What is needed:
Return all the lines below in which the string "网络接口层" appears.

--- START ---

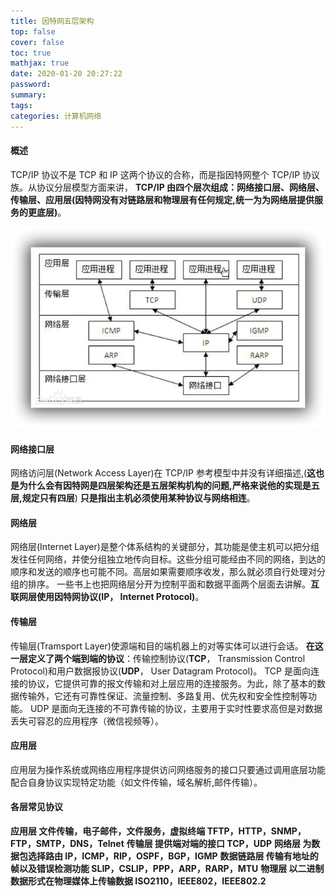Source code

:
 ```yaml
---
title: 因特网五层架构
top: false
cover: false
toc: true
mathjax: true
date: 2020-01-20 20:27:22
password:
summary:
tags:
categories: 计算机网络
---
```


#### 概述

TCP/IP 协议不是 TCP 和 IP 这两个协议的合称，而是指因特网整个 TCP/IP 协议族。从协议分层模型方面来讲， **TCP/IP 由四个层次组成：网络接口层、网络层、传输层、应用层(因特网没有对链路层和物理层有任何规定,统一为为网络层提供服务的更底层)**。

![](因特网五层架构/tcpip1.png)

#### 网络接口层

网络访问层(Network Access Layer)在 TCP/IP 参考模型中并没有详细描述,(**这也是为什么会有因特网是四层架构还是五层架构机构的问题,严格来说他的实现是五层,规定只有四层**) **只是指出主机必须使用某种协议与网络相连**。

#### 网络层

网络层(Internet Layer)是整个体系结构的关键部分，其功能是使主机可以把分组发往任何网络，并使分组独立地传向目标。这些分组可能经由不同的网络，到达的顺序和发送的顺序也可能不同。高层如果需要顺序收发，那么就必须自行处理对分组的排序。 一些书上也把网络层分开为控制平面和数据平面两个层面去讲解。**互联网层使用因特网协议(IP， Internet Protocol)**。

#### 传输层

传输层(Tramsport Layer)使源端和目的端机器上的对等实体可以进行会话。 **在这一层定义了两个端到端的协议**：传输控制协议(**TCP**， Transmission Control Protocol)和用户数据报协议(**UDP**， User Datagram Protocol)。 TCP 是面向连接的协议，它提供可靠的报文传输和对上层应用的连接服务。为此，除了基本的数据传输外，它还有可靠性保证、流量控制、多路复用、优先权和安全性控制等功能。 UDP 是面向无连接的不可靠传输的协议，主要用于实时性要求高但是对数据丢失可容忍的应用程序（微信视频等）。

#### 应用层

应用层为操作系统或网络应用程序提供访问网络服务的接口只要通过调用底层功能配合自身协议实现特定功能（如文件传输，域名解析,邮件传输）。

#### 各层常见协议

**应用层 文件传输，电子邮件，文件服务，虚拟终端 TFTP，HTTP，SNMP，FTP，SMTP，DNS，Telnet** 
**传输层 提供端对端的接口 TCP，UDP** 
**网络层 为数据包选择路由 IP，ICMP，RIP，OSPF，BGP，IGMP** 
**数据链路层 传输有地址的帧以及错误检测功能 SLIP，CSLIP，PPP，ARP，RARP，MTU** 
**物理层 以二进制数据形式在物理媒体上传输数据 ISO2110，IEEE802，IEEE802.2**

--- END ---

Response to this task:
TCP/IP 协议不是 TCP 和 IP 这两个协议的合称，而是指因特网整个 TCP/IP 协议族。从协议分层模型方面来讲， **TCP/IP 由四个层次组成：网络接口层、网络层、传输层、应用层(因特网没有对链路层和物理层有任何规定,统一为为网络层提供服务的更底层)**。
#### 网络接口层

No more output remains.